Já sentiu isso. Está a navegar no feed e uma legenda faz com que pare — não porque seja excelente, mas porque é demasiado arrumada. Três orações impecáveis. Uma pergunta retórica. Uma frase final que soa como se tivesse sido escrita por um cartaz motivacional. Algo está fora do lugar, mas não consegue definir exatamente o quê.
Passei muito tempo a ler legendas escritas por IA lado a lado com legendas humanas, e o resumo honesto é este: os sinais existem e são reais, mas a maioria dos que as pessoas repetem na internet está errada. A contagem de emojis não diz nada. Uma gramática perfeita não diz nada. O que realmente revela a autoria é o ritmo.
A versão curta
As legendas de IA têm um ritmo invulgarmente uniforme. As legendas humanas são irregulares — uma frase longa e ziguezagueante, depois três palavras, depois uma digressão que ninguém pediu. Se cada frase tem aproximadamente o mesmo comprimento e cada parágrafo termina da mesma forma, esse é o seu sinal.
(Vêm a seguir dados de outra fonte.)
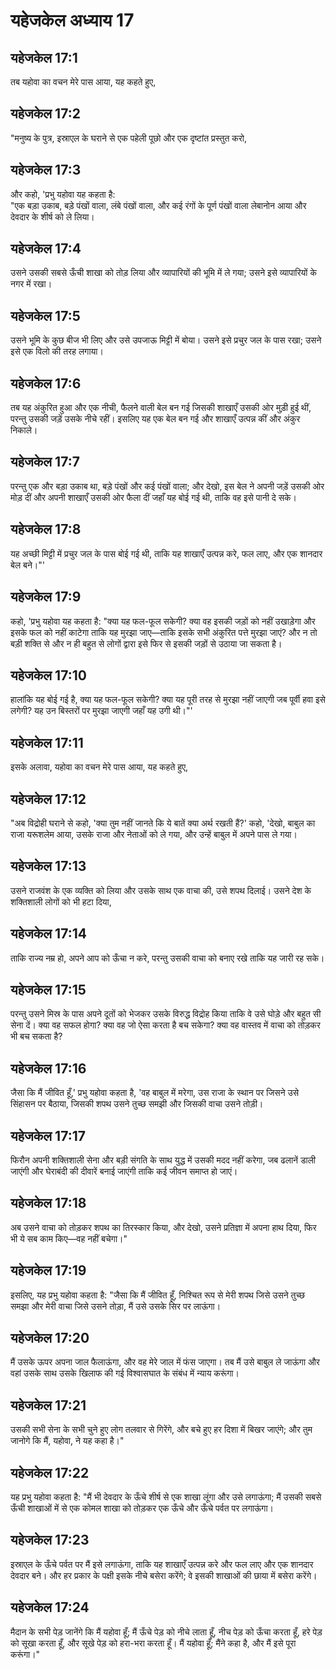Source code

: # यहेजकेल अध्याय 17

## यहेजकेल 17:1

तब यहोवा का वचन मेरे पास आया, यह कहते हुए,

## यहेजकेल 17:2

"मनुष्य के पुत्र, इस्राएल के घराने से एक पहेली पूछो और एक दृष्टांत प्रस्तुत करो,

## यहेजकेल 17:3

और कहो, 'प्रभु यहोवा यह कहता है:  
"एक बड़ा उकाब, बड़े पंखों वाला, लंबे पंखों वाला, और कई रंगों के पूर्ण पंखों वाला लेबानोन आया और देवदार के शीर्ष को ले लिया।

## यहेजकेल 17:4

उसने उसकी सबसे ऊँची शाखा को तोड़ लिया और व्यापारियों की भूमि में ले गया; उसने इसे व्यापारियों के नगर में रखा।

## यहेजकेल 17:5

उसने भूमि के कुछ बीज भी लिए और उसे उपजाऊ मिट्टी में बोया। उसने इसे प्रचुर जल के पास रखा; उसने इसे एक विलो की तरह लगाया।

## यहेजकेल 17:6

तब यह अंकुरित हुआ और एक नीची, फैलने वाली बेल बन गई जिसकी शाखाएँ उसकी ओर मुड़ी हुई थीं, परन्तु उसकी जड़ें उसके नीचे रहीं। इसलिए यह एक बेल बन गई और शाखाएँ उत्पन्न कीं और अंकुर निकाले।

## यहेजकेल 17:7

परन्तु एक और बड़ा उकाब था, बड़े पंखों और कई पंखों वाला; और देखो, इस बेल ने अपनी जड़ें उसकी ओर मोड़ दीं और अपनी शाखाएँ उसकी ओर फैला दीं जहाँ यह बोई गई थी, ताकि वह इसे पानी दे सके।

## यहेजकेल 17:8

यह अच्छी मिट्टी में प्रचुर जल के पास बोई गई थी, ताकि यह शाखाएँ उत्पन्न करे, फल लाए, और एक शानदार बेल बने।"'

## यहेजकेल 17:9

कहो, 'प्रभु यहोवा यह कहता है: "क्या यह फल-फूल सकेगी? क्या वह इसकी जड़ों को नहीं उखाड़ेगा और इसके फल को नहीं काटेगा ताकि यह मुरझा जाए—ताकि इसके सभी अंकुरित पत्ते मुरझा जाएं? और न तो बड़ी शक्ति से और न ही बहुत से लोगों द्वारा इसे फिर से इसकी जड़ों से उठाया जा सकता है।

## यहेजकेल 17:10

हालांकि यह बोई गई है, क्या यह फल-फूल सकेगी? क्या यह पूरी तरह से मुरझा नहीं जाएगी जब पूर्वी हवा इसे लगेगी? यह उन बिस्तरों पर मुरझा जाएगी जहाँ यह उगी थी।"'

## यहेजकेल 17:11

इसके अलावा, यहोवा का वचन मेरे पास आया, यह कहते हुए,

## यहेजकेल 17:12

"अब विद्रोही घराने से कहो, 'क्या तुम नहीं जानते कि ये बातें क्या अर्थ रखती हैं?' कहो, 'देखो, बाबुल का राजा यरूशलेम आया, उसके राजा और नेताओं को ले गया, और उन्हें बाबुल में अपने पास ले गया।

## यहेजकेल 17:13

उसने राजवंश के एक व्यक्ति को लिया और उसके साथ एक वाचा की, उसे शपथ दिलाई। उसने देश के शक्तिशाली लोगों को भी हटा दिया,

## यहेजकेल 17:14

ताकि राज्य नम्र हो, अपने आप को ऊँचा न करे, परन्तु उसकी वाचा को बनाए रखे ताकि यह जारी रह सके।

## यहेजकेल 17:15

परन्तु उसने मिस्र के पास अपने दूतों को भेजकर उसके विरुद्ध विद्रोह किया ताकि वे उसे घोड़े और बहुत सी सेना दें। क्या वह सफल होगा? क्या वह जो ऐसा करता है बच सकेगा? क्या वह वास्तव में वाचा को तोड़कर भी बच सकता है?

## यहेजकेल 17:16

जैसा कि मैं जीवित हूँ,' प्रभु यहोवा कहता है, 'वह बाबुल में मरेगा, उस राजा के स्थान पर जिसने उसे सिंहासन पर बैठाया, जिसकी शपथ उसने तुच्छ समझी और जिसकी वाचा उसने तोड़ी।

## यहेजकेल 17:17

फिरौन अपनी शक्तिशाली सेना और बड़ी संगति के साथ युद्ध में उसकी मदद नहीं करेगा, जब ढलानें डाली जाएंगी और घेराबंदी की दीवारें बनाई जाएंगी ताकि कई जीवन समाप्त हो जाएं।

## यहेजकेल 17:18

अब उसने वाचा को तोड़कर शपथ का तिरस्कार किया, और देखो, उसने प्रतिज्ञा में अपना हाथ दिया, फिर भी ये सब काम किए—वह नहीं बचेगा।"

## यहेजकेल 17:19

इसलिए, यह प्रभु यहोवा कहता है: "जैसा कि मैं जीवित हूँ, निश्चित रूप से मेरी शपथ जिसे उसने तुच्छ समझा और मेरी वाचा जिसे उसने तोड़ा, मैं उसे उसके सिर पर लाऊंगा।

## यहेजकेल 17:20

मैं उसके ऊपर अपना जाल फैलाऊंगा, और वह मेरे जाल में फंस जाएगा। तब मैं उसे बाबुल ले जाऊंगा और वहां उसके साथ उसके खिलाफ की गई विश्वासघात के संबंध में न्याय करूंगा।

## यहेजकेल 17:21

उसकी सभी सेना के सभी चुने हुए लोग तलवार से गिरेंगे, और बचे हुए हर दिशा में बिखर जाएंगे; और तुम जानोगे कि मैं, यहोवा, ने यह कहा है।"

## यहेजकेल 17:22

यह प्रभु यहोवा कहता है: "मैं भी देवदार के ऊँचे शीर्ष से एक शाखा लूंगा और उसे लगाऊंगा; मैं उसकी सबसे ऊँची शाखाओं में से एक कोमल शाखा को तोड़कर एक ऊँचे और ऊँचे पर्वत पर लगाऊंगा।

## यहेजकेल 17:23

इस्राएल के ऊँचे पर्वत पर मैं इसे लगाऊंगा, ताकि यह शाखाएँ उत्पन्न करे और फल लाए और एक शानदार देवदार बने। और हर प्रकार के पक्षी इसके नीचे बसेरा करेंगे; वे इसकी शाखाओं की छाया में बसेरा करेंगे।

## यहेजकेल 17:24

मैदान के सभी पेड़ जानेंगे कि मैं यहोवा हूँ; मैं ऊँचे पेड़ को नीचे लाता हूँ, नीच पेड़ को ऊँचा करता हूँ, हरे पेड़ को सूखा करता हूँ, और सूखे पेड़ को हरा-भरा करता हूँ। मैं यहोवा हूँ; मैंने कहा है, और मैं इसे पूरा करूंगा।"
Os sinais que realmente funcionam
Estes são padrões que continuo a ver no Instagram, LinkedIn e X. Nenhum deles é uma prova por si só. No entanto, dois ou três juntos significam que provavelmente está a olhar para um modelo de linguagem.
1. A construção “Não é X. É Y.”
Esta estrutura está em todo o lado. “Não se trata do destino. Trata-se da jornada.” “Isto não é um obstáculo. É uma oportunidade.” Os modelos adoram esta forma porque soa profunda e não custa nada. Os humanos também a usam — mas sensivelmente uma vez por ano, não duas vezes por legenda.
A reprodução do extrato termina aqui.